* **Task objective**: The result should be all the records, exact and complete, without a single picture.

* **Data records**:
____________

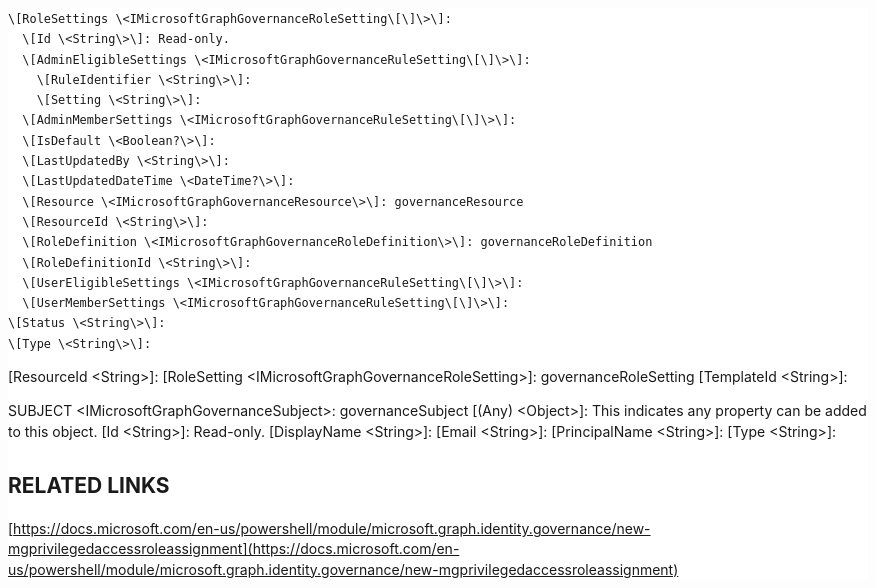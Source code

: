     \[RoleSettings \<IMicrosoftGraphGovernanceRoleSetting\[\]\>\]: 
      \[Id \<String\>\]: Read-only.
      \[AdminEligibleSettings \<IMicrosoftGraphGovernanceRuleSetting\[\]\>\]: 
        \[RuleIdentifier \<String\>\]: 
        \[Setting \<String\>\]: 
      \[AdminMemberSettings \<IMicrosoftGraphGovernanceRuleSetting\[\]\>\]: 
      \[IsDefault \<Boolean?\>\]: 
      \[LastUpdatedBy \<String\>\]: 
      \[LastUpdatedDateTime \<DateTime?\>\]: 
      \[Resource \<IMicrosoftGraphGovernanceResource\>\]: governanceResource
      \[ResourceId \<String\>\]: 
      \[RoleDefinition \<IMicrosoftGraphGovernanceRoleDefinition\>\]: governanceRoleDefinition
      \[RoleDefinitionId \<String\>\]: 
      \[UserEligibleSettings \<IMicrosoftGraphGovernanceRuleSetting\[\]\>\]: 
      \[UserMemberSettings \<IMicrosoftGraphGovernanceRuleSetting\[\]\>\]: 
    \[Status \<String\>\]: 
    \[Type \<String\>\]: 
  \[ResourceId \<String\>\]: 
  \[RoleSetting \<IMicrosoftGraphGovernanceRoleSetting\>\]: governanceRoleSetting
  \[TemplateId \<String\>\]: 

SUBJECT \<IMicrosoftGraphGovernanceSubject\>: governanceSubject
  \[(Any) \<Object\>\]: This indicates any property can be added to this object.
  \[Id \<String\>\]: Read-only.
  \[DisplayName \<String\>\]: 
  \[Email \<String\>\]: 
  \[PrincipalName \<String\>\]: 
  \[Type \<String\>\]:

## RELATED LINKS

[https://docs.microsoft.com/en-us/powershell/module/microsoft.graph.identity.governance/new-mgprivilegedaccessroleassignment](https://docs.microsoft.com/en-us/powershell/module/microsoft.graph.identity.governance/new-mgprivilegedaccessroleassignment)


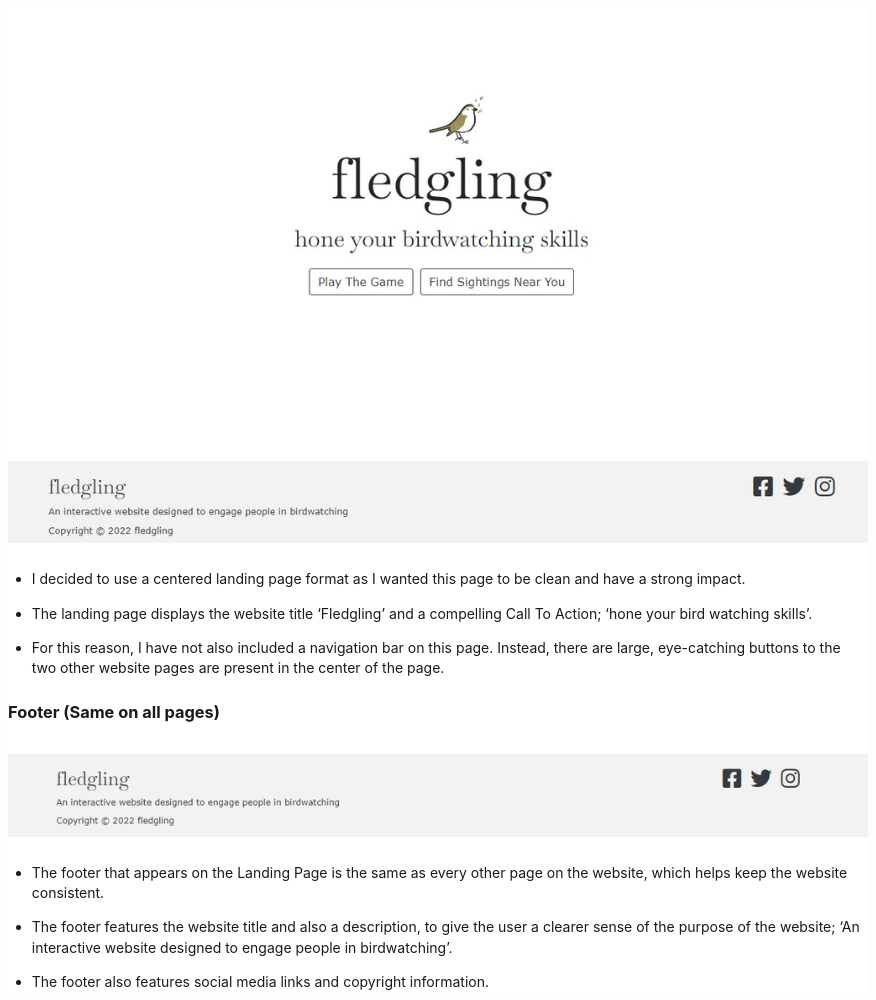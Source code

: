 <h2 align="center"><img src="assets/readme/landing-page.jpg"></h2>

- I decided to use a centered landing page format as I wanted this page to be clean and have a strong impact.  

- The landing page displays the website title ‘Fledgling’ and a compelling Call To Action; ‘hone your bird watching skills’. 

- For this reason, I have not also included a navigation bar on this page. Instead, there are large, eye-catching buttons to the two other website pages are present in the center of the page.  

### Footer (Same on all pages)

<h2 align="center"><img src="assets/readme/footer.jpg"></h2>

- The footer that appears on the Landing Page is the same as every other page on the website, which helps keep the website consistent.  

- The footer features the website title and also a description, to give the user a clearer sense of the purpose of the website; ‘An interactive website designed to engage people in birdwatching’. 

- The footer also features social media links and copyright information. 
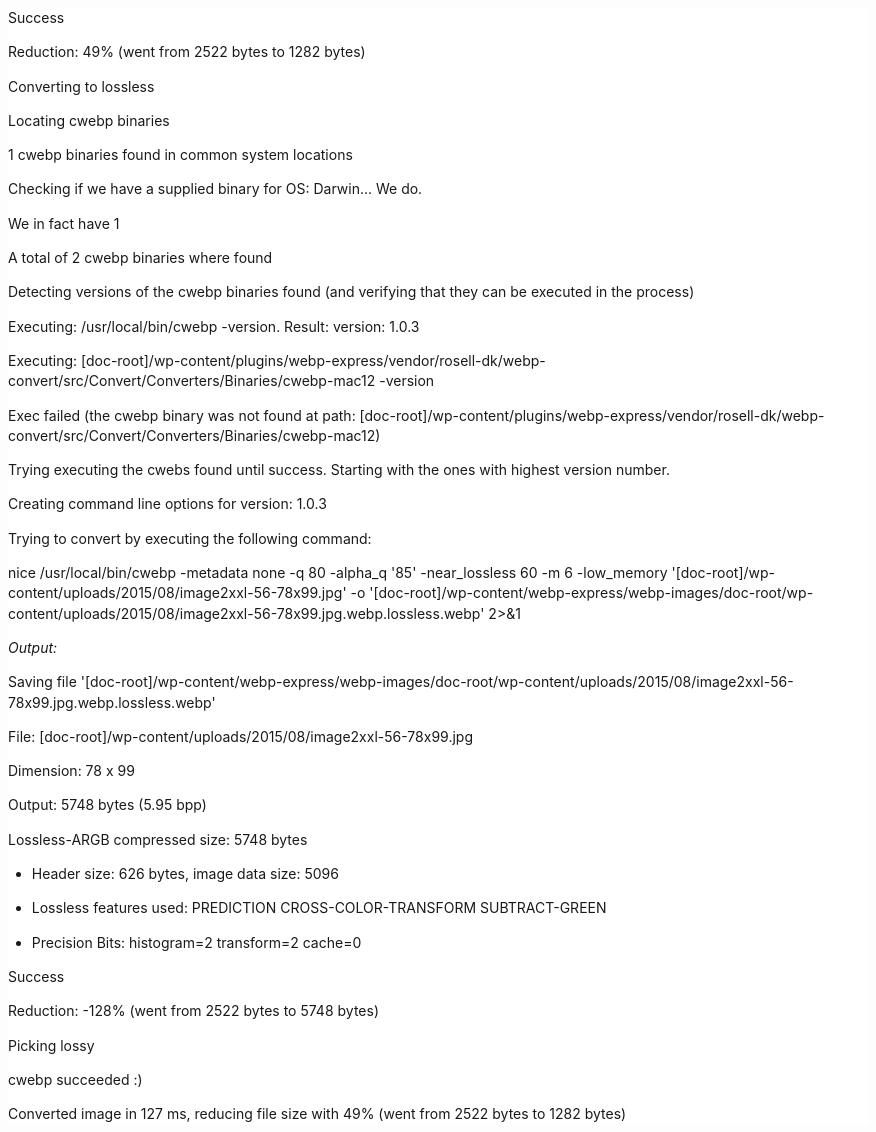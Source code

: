 Success

Reduction: 49% (went from 2522 bytes to 1282 bytes)


Converting to lossless

Locating cwebp binaries

1 cwebp binaries found in common system locations

Checking if we have a supplied binary for OS: Darwin... We do.

We in fact have 1

A total of 2 cwebp binaries where found

Detecting versions of the cwebp binaries found (and verifying that they can be executed in the process)

Executing: /usr/local/bin/cwebp -version. Result: version: 1.0.3

Executing: [doc-root]/wp-content/plugins/webp-express/vendor/rosell-dk/webp-convert/src/Convert/Converters/Binaries/cwebp-mac12 -version

Exec failed (the cwebp binary was not found at path: [doc-root]/wp-content/plugins/webp-express/vendor/rosell-dk/webp-convert/src/Convert/Converters/Binaries/cwebp-mac12)

Trying executing the cwebs found until success. Starting with the ones with highest version number.

Creating command line options for version: 1.0.3

Trying to convert by executing the following command:

nice /usr/local/bin/cwebp -metadata none -q 80 -alpha_q '85' -near_lossless 60 -m 6 -low_memory '[doc-root]/wp-content/uploads/2015/08/image2xxl-56-78x99.jpg' -o '[doc-root]/wp-content/webp-express/webp-images/doc-root/wp-content/uploads/2015/08/image2xxl-56-78x99.jpg.webp.lossless.webp' 2>&1


*Output:* 

Saving file '[doc-root]/wp-content/webp-express/webp-images/doc-root/wp-content/uploads/2015/08/image2xxl-56-78x99.jpg.webp.lossless.webp'

File:      [doc-root]/wp-content/uploads/2015/08/image2xxl-56-78x99.jpg

Dimension: 78 x 99

Output:    5748 bytes (5.95 bpp)

Lossless-ARGB compressed size: 5748 bytes

  * Header size: 626 bytes, image data size: 5096

  * Lossless features used: PREDICTION CROSS-COLOR-TRANSFORM SUBTRACT-GREEN

  * Precision Bits: histogram=2 transform=2 cache=0


Success

Reduction: -128% (went from 2522 bytes to 5748 bytes)


Picking lossy

cwebp succeeded :)


Converted image in 127 ms, reducing file size with 49% (went from 2522 bytes to 1282 bytes)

____________

* **Finished exercise**:
Source code

:     \[RoleSettings \<IMicrosoftGraphGovernanceRoleSetting\[\]\>\]: 
      \[Id \<String\>\]: Read-only.
      \[AdminEligibleSettings \<IMicrosoftGraphGovernanceRuleSetting\[\]\>\]: 
        \[RuleIdentifier \<String\>\]: 
        \[Setting \<String\>\]: 
      \[AdminMemberSettings \<IMicrosoftGraphGovernanceRuleSetting\[\]\>\]: 
      \[IsDefault \<Boolean?\>\]: 
      \[LastUpdatedBy \<String\>\]: 
      \[LastUpdatedDateTime \<DateTime?\>\]: 
      \[Resource \<IMicrosoftGraphGovernanceResource\>\]: governanceResource
      \[ResourceId \<String\>\]: 
      \[RoleDefinition \<IMicrosoftGraphGovernanceRoleDefinition\>\]: governanceRoleDefinition
      \[RoleDefinitionId \<String\>\]: 
      \[UserEligibleSettings \<IMicrosoftGraphGovernanceRuleSetting\[\]\>\]: 
      \[UserMemberSettings \<IMicrosoftGraphGovernanceRuleSetting\[\]\>\]: 
    \[Status \<String\>\]: 
    \[Type \<String\>\]: 
  \[ResourceId \<String\>\]: 
  \[RoleSetting \<IMicrosoftGraphGovernanceRoleSetting\>\]: governanceRoleSetting
  \[TemplateId \<String\>\]: 

SUBJECT \<IMicrosoftGraphGovernanceSubject\>: governanceSubject
  \[(Any) \<Object\>\]: This indicates any property can be added to this object.
  \[Id \<String\>\]: Read-only.
  \[DisplayName \<String\>\]: 
  \[Email \<String\>\]: 
  \[PrincipalName \<String\>\]: 
  \[Type \<String\>\]:

## RELATED LINKS

[https://docs.microsoft.com/en-us/powershell/module/microsoft.graph.identity.governance/new-mgprivilegedaccessroleassignment](https://docs.microsoft.com/en-us/powershell/module/microsoft.graph.identity.governance/new-mgprivilegedaccessroleassignment)


Source code

: <h2 align="center"><img src="assets/readme/landing-page.jpg"></h2>

- I decided to use a centered landing page format as I wanted this page to be clean and have a strong impact.  

- The landing page displays the website title ‘Fledgling’ and a compelling Call To Action; ‘hone your bird watching skills’. 

- For this reason, I have not also included a navigation bar on this page. Instead, there are large, eye-catching buttons to the two other website pages are present in the center of the page.  

### Footer (Same on all pages)

<h2 align="center"><img src="assets/readme/footer.jpg"></h2>

- The footer that appears on the Landing Page is the same as every other page on the website, which helps keep the website consistent.  

- The footer features the website title and also a description, to give the user a clearer sense of the purpose of the website; ‘An interactive website designed to engage people in birdwatching’. 

- The footer also features social media links and copyright information. 
Source code

: Success

Reduction: 49% (went from 2522 bytes to 1282 bytes)


Converting to lossless

Locating cwebp binaries

1 cwebp binaries found in common system locations

Checking if we have a supplied binary for OS: Darwin... We do.

We in fact have 1

A total of 2 cwebp binaries where found

Detecting versions of the cwebp binaries found (and verifying that they can be executed in the process)

Executing: /usr/local/bin/cwebp -version. Result: version: 1.0.3

Executing: [doc-root]/wp-content/plugins/webp-express/vendor/rosell-dk/webp-convert/src/Convert/Converters/Binaries/cwebp-mac12 -version

Exec failed (the cwebp binary was not found at path: [doc-root]/wp-content/plugins/webp-express/vendor/rosell-dk/webp-convert/src/Convert/Converters/Binaries/cwebp-mac12)

Trying executing the cwebs found until success. Starting with the ones with highest version number.

Creating command line options for version: 1.0.3

Trying to convert by executing the following command:

nice /usr/local/bin/cwebp -metadata none -q 80 -alpha_q '85' -near_lossless 60 -m 6 -low_memory '[doc-root]/wp-content/uploads/2015/08/image2xxl-56-78x99.jpg' -o '[doc-root]/wp-content/webp-express/webp-images/doc-root/wp-content/uploads/2015/08/image2xxl-56-78x99.jpg.webp.lossless.webp' 2>&1


*Output:* 

Saving file '[doc-root]/wp-content/webp-express/webp-images/doc-root/wp-content/uploads/2015/08/image2xxl-56-78x99.jpg.webp.lossless.webp'

File:      [doc-root]/wp-content/uploads/2015/08/image2xxl-56-78x99.jpg

Dimension: 78 x 99

Output:    5748 bytes (5.95 bpp)

Lossless-ARGB compressed size: 5748 bytes

  * Header size: 626 bytes, image data size: 5096

  * Lossless features used: PREDICTION CROSS-COLOR-TRANSFORM SUBTRACT-GREEN

  * Precision Bits: histogram=2 transform=2 cache=0


Success

Reduction: -128% (went from 2522 bytes to 5748 bytes)


Picking lossy

cwebp succeeded :)


Converted image in 127 ms, reducing file size with 49% (went from 2522 bytes to 1282 bytes)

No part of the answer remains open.